Wat is het fabriekspatroon?
Bij computerprogrammering is een fabriek een object dat wordt gebruikt voor het maken van andere objecten. Objecten verwijzen in dit geval naar waarden, functies of gegevensstructuren die in code worden gebruikt. Het fabriekspatroon is een ontwerppatroon dat afhankelijk is van fabrieken om objecten te maken in plaats van de objecten direct te maken. Hierdoor kan de code eenvoudig worden gewijzigd en blijft de flexibiliteit behouden. Het wordt veel gebruikt in objectgeoriënteerde computerprogrammering, waarbij objecten worden gebruikt om programma's en toepassingen te bouwen.
Een fabriek heeft een methode voor elk type object dat het kan maken. Een methode is in wezen een patroon. Het bestaat uit een set instructies, ook wel een subroutine genoemd, die parameters opneemt die meestal door de gebruiker worden verstrekt en een specifiek object uitvoert. Het meeste gebeurt achter de schermen zonder dat de gebruiker of cliënt er iets van weet.
Wanneer het fabriekspatroon wordt gebruikt, werkt het programma samen met een gemeenschappelijke interface in plaats van rechtstreeks met klassen te communiceren. Een klasse wordt gebruikt als een sjabloon om objecten te maken. Elk object van een bepaalde klasse heeft hetzelfde gedrag en dezelfde basiskenmerken. Klassen kunnen verder worden onderverdeeld in subklassen, die elk enkele kenmerken van de klasse erven waartoe het behoort. Een object van een bepaalde klasse staat bekend als een instantie van die klasse.

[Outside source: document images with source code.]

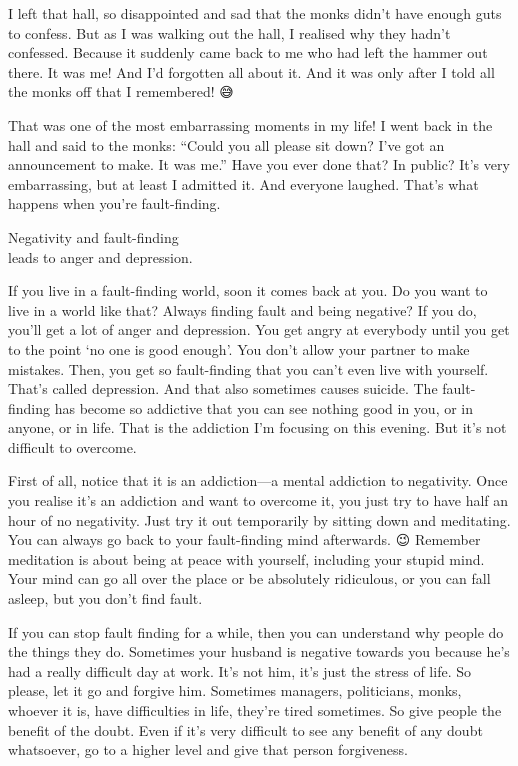 \documentclass[12pt, openany]{book}
\newenvironment{aphorism}%
{%
\begin{center}\begin{itshape}
}%
{\end{itshape}\end{center}
}%
\begin{document}
I left that hall, so disappointed and sad that the monks didn’t have enough guts to confess. But as I was walking out the hall, I realised why they hadn’t confessed. Because it suddenly came back to me who had left the hammer out there. It was me! And I’d forgotten all about it. And it was only after I told all the monks off that I remembered! 😅

That was one of the most embarrassing moments in my life! I went back in the hall and said to the monks: “Could you all please sit down? I’ve got an announcement to make. It was me.” Have you ever done that? In public? It’s very embarrassing, but at least I admitted it. And everyone laughed. That’s what happens when you’re fault-finding. 

\begin{aphorism}
Negativity and fault-finding\\  
leads to anger and depression.
\end{aphorism}

If you live in a fault-finding world, soon it comes back at you. Do you want to live in a world like that? Always finding fault and being negative? If you do, you’ll get a lot of anger and depression. You get angry at everybody until you get to the point ‘no one is good enough’. You don’t allow your partner to make mistakes. Then, you get so fault-finding that you can’t even live with yourself. That’s called depression. And that also sometimes causes suicide. The fault-finding has become so addictive that you can see nothing good in you, or in anyone, or in life. That is the addiction I’m focusing on this evening. But it’s not difficult to overcome. 

First of all, notice that it is an addiction—a mental addiction to negativity. Once you realise it’s an addiction and want to overcome it, you just try to have half an hour of no negativity. Just try it out temporarily by sitting down and meditating. You can always go back to your fault-finding mind afterwards. 😉 Remember meditation is about being at peace with yourself, including your stupid mind. Your mind can go all over the place or be absolutely ridiculous, or you can fall asleep, but you don’t find fault. 

If you can stop fault finding for a while, then you can understand why people do the things they do. Sometimes your husband is negative towards you because he’s had a really difficult day at work. It’s not him, it’s just the stress of life. So please, let it go and forgive him. Sometimes managers, politicians, monks, whoever it is, have difficulties in life, they’re tired sometimes. So give people the benefit of the doubt. Even if it’s very difficult to see any benefit of any doubt whatsoever, go to a higher level and give that person forgiveness. 
\end{document}
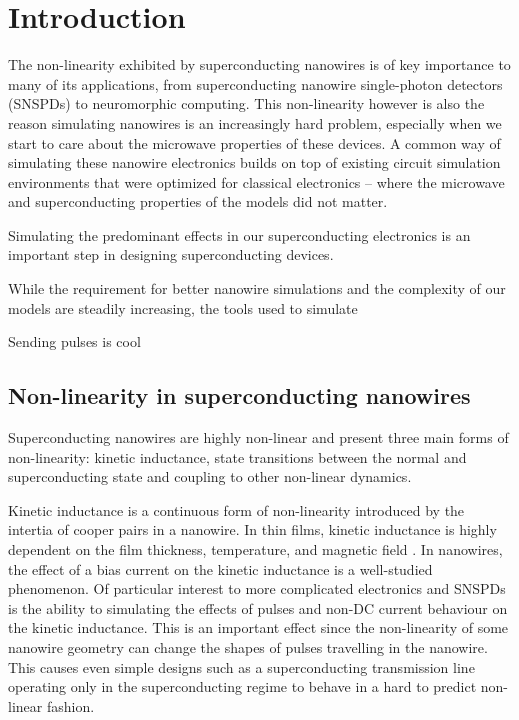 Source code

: \documentclass{article}
\begin{document}


\tableofcontents

\newpage


\section{Introduction}

The non-linearity exhibited by superconducting nanowires is of key importance to many of its applications,
from superconducting nanowire single-photon detectors (SNSPDs) to neuromorphic computing. This non-linearity
however is also the reason simulating nanowires is an increasingly hard problem, especially when we start
to care about the microwave properties of these devices. A common way of simulating these nanowire electronics
builds on top of existing circuit simulation environments that were optimized for classical electronics -- where
the microwave and superconducting properties of the models did not matter. 

Simulating the predominant effects in our superconducting electronics is an important step in designing
superconducting devices.

While the requirement for better nanowire simulations and the complexity of our models are steadily increasing,
the tools used to simulate

Sending pulses is cool

\subsection{Non-linearity in superconducting nanowires}

Superconducting nanowires are highly non-linear and present three main forms of non-linearity:
kinetic inductance, state transitions between the normal and superconducting state and
coupling to other non-linear dynamics.

Kinetic inductance is a continuous form of non-linearity introduced by the intertia of cooper
pairs in a nanowire. In thin films, kinetic inductance is highly dependent on the film thickness,
temperature, and magnetic field \cite{dizhu-thesis}. In nanowires, the effect of a bias current
on the kinetic inductance is a well-studied phenomenon. Of particular interest to more complicated
electronics and SNSPDs is the ability to simulating the effects of pulses and non-DC current behaviour
on the kinetic inductance. This is an important effect since the non-linearity of some nanowire 
geometry can change the shapes of pulses travelling in the nanowire. This causes even simple designs 
such as a superconducting transmission line operating only in the superconducting regime to 
behave in a hard to predict non-linear fashion. 
\end{document}
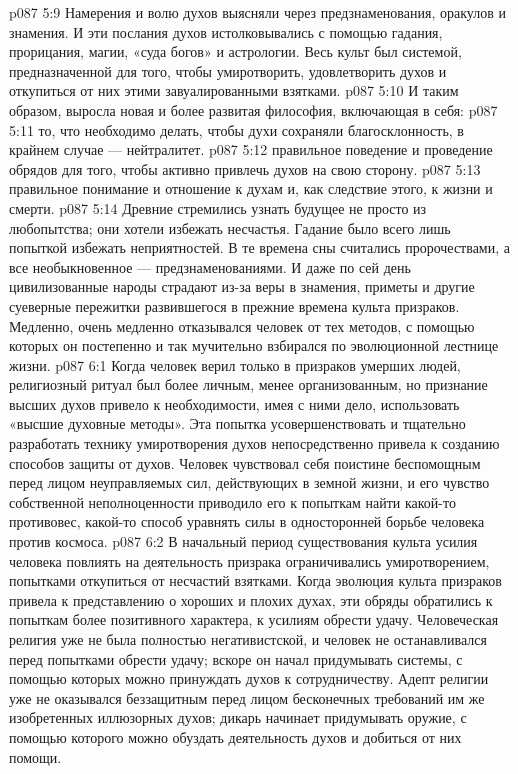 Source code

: \vs p087 5:9 Намерения и волю духов выясняли через предзнаменования, оракулов и знамения. И эти послания духов истолковывались с помощью гадания, прорицания, магии, «суда богов» и астрологии. Весь культ был системой, предназначенной для того, чтобы умиротворить, удовлетворить духов и откупиться от них этими завуалированными взятками.
\vs p087 5:10 И таким образом, выросла новая и более развитая философия, включающая в себя:
\vs p087 5:11 \bibnobreakspace {} то, что необходимо делать, чтобы духи сохраняли благосклонность, в крайнем случае --- нейтралитет.
\vs p087 5:12 \bibnobreakspace {} правильное поведение и проведение обрядов для того, чтобы активно привлечь духов на свою сторону.
\vs p087 5:13 \bibnobreakspace {} правильное понимание и отношение к духам и, как следствие этого, к жизни и смерти.
\vs p087 5:14 \pc Древние стремились узнать будущее не просто из любопытства; они хотели избежать несчастья. Гадание было всего лишь попыткой избежать неприятностей. В те времена сны считались пророчествами, а все необыкновенное --- предзнаменованиями. И даже по сей день цивилизованные народы страдают из\hyp{}за веры в знамения, приметы и другие суеверные пережитки развившегося в прежние времена культа призраков. Медленно, очень медленно отказывался человек от тех методов, с помощью которых он постепенно и так мучительно взбирался по эволюционной лестнице жизни.
\vs p087 6:1 Когда человек верил только в призраков умерших людей, религиозный ритуал был более личным, менее организованным, но признание высших духов привело к необходимости, имея с ними дело, использовать «высшие духовные методы». Эта попытка усовершенствовать и тщательно разработать технику умиротворения духов непосредственно привела к созданию способов защиты от духов. Человек чувствовал себя поистине беспомощным перед лицом неуправляемых сил, действующих в земной жизни, и его чувство собственной неполноценности приводило его к попыткам найти какой\hyp{}то противовес, какой\hyp{}то способ уравнять силы в односторонней борьбе человека против космоса.
\vs p087 6:2 В начальный период существования культа усилия человека повлиять на деятельность призрака ограничивались умиротворением, попытками откупиться от несчастий взятками. Когда эволюция культа призраков привела к представлению о хороших и плохих духах, эти обряды обратились к попыткам более позитивного характера, к усилиям обрести удачу. Человеческая религия уже не была полностью негативистской, и человек не останавливался перед попытками обрести удачу; вскоре он начал придумывать системы, с помощью которых можно принуждать духов к сотрудничеству. Адепт религии уже не оказывался беззащитным перед лицом бесконечных требований им же изобретенных иллюзорных духов; дикарь начинает придумывать оружие, с помощью которого можно обуздать деятельность духов и добиться от них помощи.
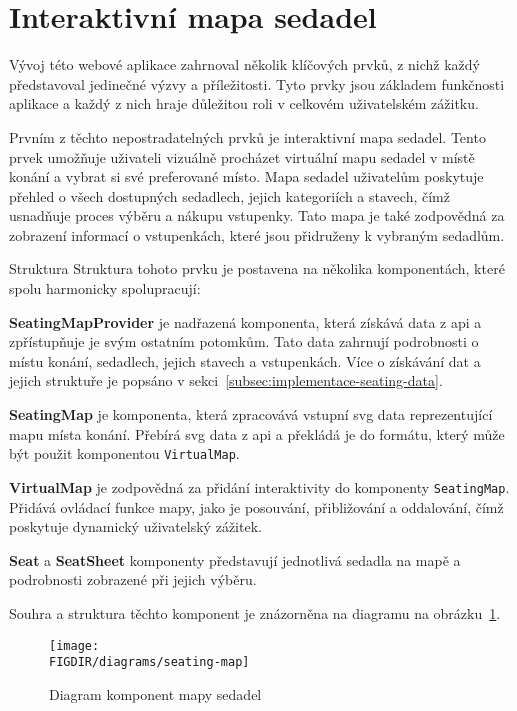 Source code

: \section{Interaktivní mapa sedadel}
\label{sec:implementace-seating}
Vývoj této webové aplikace zahrnoval několik klíčových prvků, z nichž každý představoval jedinečné výzvy a příležitosti.
Tyto prvky jsou základem funkčnosti aplikace a každý z nich hraje důležitou roli v celkovém uživatelském zážitku.

Prvním z těchto nepostradatelných prvků je interaktivní mapa sedadel.
Tento prvek umožňuje uživateli vizuálně procházet virtuální mapu sedadel v místě konání a vybrat si své preferované místo.
Mapa sedadel uživatelům poskytuje přehled o všech dostupných sedadlech, jejich kategoriích a stavech, čímž usnadňuje proces výběru a nákupu vstupenky.
Tato mapa je také zodpovědná za zobrazení informací o vstupenkách, které jsou přidruženy k vybraným sedadlům.

\begin{subsection}{Struktura}
    \label{subsec:implementace-seating-struktura}
    Struktura tohoto prvku je postavena na několika komponentách, které spolu harmonicky spolupracují:

    \textbf{SeatingMapProvider} je nadřazená komponenta, která získává data z \ac{api} a zpřístupňuje je svým ostatním potomkům.
    Tato data zahrnují podrobnosti o místu konání, sedadlech, jejich stavech a vstupenkách.
    Více o získávání dat a jejich struktuře je popsáno v sekci~\ref{subsec:implementace-seating-data}.

    \textbf{SeatingMap} je komponenta, která zpracovává vstupní \ac{svg} data reprezentující mapu místa konání.
    Přebírá \ac{svg} data z \ac{api} a překládá je do formátu, který může být použit komponentou \texttt{VirtualMap}.

    \textbf{VirtualMap} je zodpovědná za přidání interaktivity do komponenty \texttt{SeatingMap}.
    Přidává ovládací funkce mapy, jako je posouvání, přibližování a oddalování, čímž poskytuje dynamický uživatelský zážitek.

    \textbf{Seat} a \textbf{SeatSheet} komponenty představují jednotlivá sedadla na mapě a podrobnosti zobrazené při jejich výběru.

    Souhra a struktura těchto komponent je znázorněna na diagramu na obrázku~\ref{fig:seating-map-structure}.

    \begin{figure}[H]
        \centering
        \caption{Diagram komponent mapy sedadel}
        \texttt{[image: \\FIGDIR/diagrams/seating-map]}
        \source{}
        \label{fig:seating-map-structure}
    \end{figure}
\end{subsection}

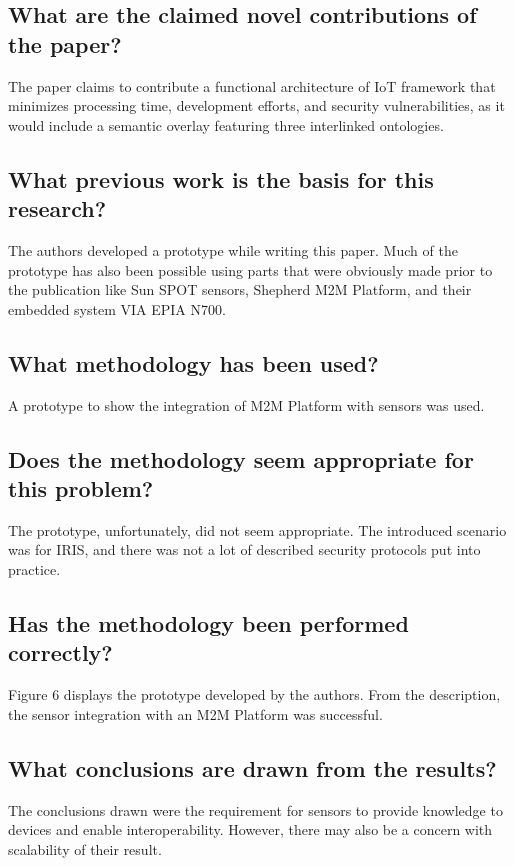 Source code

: \documentclass[11pt,a4paper]{article}
\begin{document}
\subsection*{What are the claimed novel contributions of the paper?}
The paper claims to contribute a functional architecture of IoT framework that minimizes processing time, development efforts, and security vulnerabilities, as it would include a semantic overlay featuring three interlinked ontologies. 

\subsection*{What previous work is the basis for this research?}
The authors developed a prototype while writing this paper. Much of the prototype has also been possible using parts that were obviously made prior to the publication like Sun SPOT sensors, Shepherd M2M Platform, and their embedded system VIA EPIA N700. 

\subsection*{What methodology has been used?}
A prototype to show the integration of M2M Platform with sensors was used. 

\subsection*{Does the methodology seem appropriate for this problem?}
The prototype, unfortunately, did not seem appropriate. The introduced scenario was for IRIS, and there was not a lot of described security protocols put into practice. 

\subsection*{Has the methodology been performed correctly?}
Figure 6 displays the prototype developed by the authors. From the description, the sensor integration with an M2M Platform was successful. 

\subsection*{What conclusions are drawn from the results?}
The conclusions drawn were the requirement for sensors to provide knowledge to devices and enable interoperability. However, there may also be a concern with scalability of their result. 
\end{document}
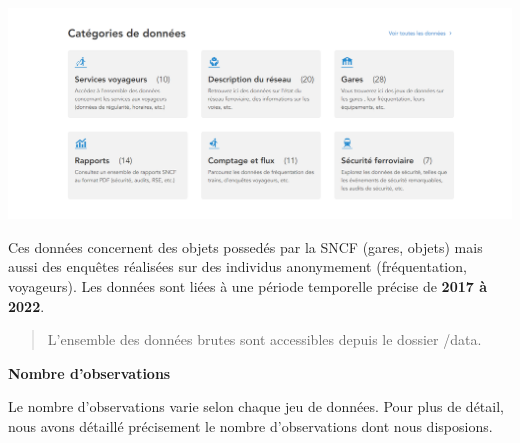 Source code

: \documentclass[
]{article}
\begin{document}
\includegraphics{images/categories-donnees.png}

Ces données concernent des objets possedés par la SNCF (gares, objets)
mais aussi des enquêtes réalisées sur des individus anonymement
(fréquentation, voyageurs). Les données sont liées à une période
temporelle précise de \textbf{2017 à 2022}.

\begin{quote}
L'ensemble des données brutes sont accessibles depuis le dossier /data.
\end{quote}

\textbf{Nombre d'observations}

Le nombre d'observations varie selon chaque jeu de données. Pour plus de
détail, nous avons détaillé précisement le nombre d'observations dont
nous disposions.
\end{document}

Als de gebruiker bijvoorbeeld wilde dat het programma een vierkant maakte in een programma of besturingssysteem dat het fabriekspatroon gebruikt, zou het programma de fabriek laten weten dat de gebruiker een object nodig had met vier zijden van gelijke lengte en vier rechte hoeken. De fabriek zou de vormmethode melden dat een vorm nodig was. Het kan sommige parameters van het vierkant doorgeven, zoals het gebied dat de gebruiker wil dat het vierkant bedekt.
Subklassen bepalen welke klasse moet worden gebruikt. Een exemplaar van het klassenplein zou worden teruggegeven aan de fabriek, die het zou doorgeven aan het programma dat er het eerst om vroeg. De gebruiker ziet alleen dat informatie naar de fabriek is verzonden en door de fabriek is geretourneerd. De innerlijke werking van de fabriek kan niet worden gezien.
Het voordeel van het gebruik van een fabriekspatroon is dat het programma eenvoudig kan worden gewijzigd. Nieuwe typen kunnen aan het fabriekspatroon worden toegevoegd door eenvoudig een klein stukje van de klantcode te wijzigen, meestal niet meer dan één regel. Andere programmeerpatronen vereisen dat de programmeur de code wijzigt op elke locatie waar een object wordt gemaakt.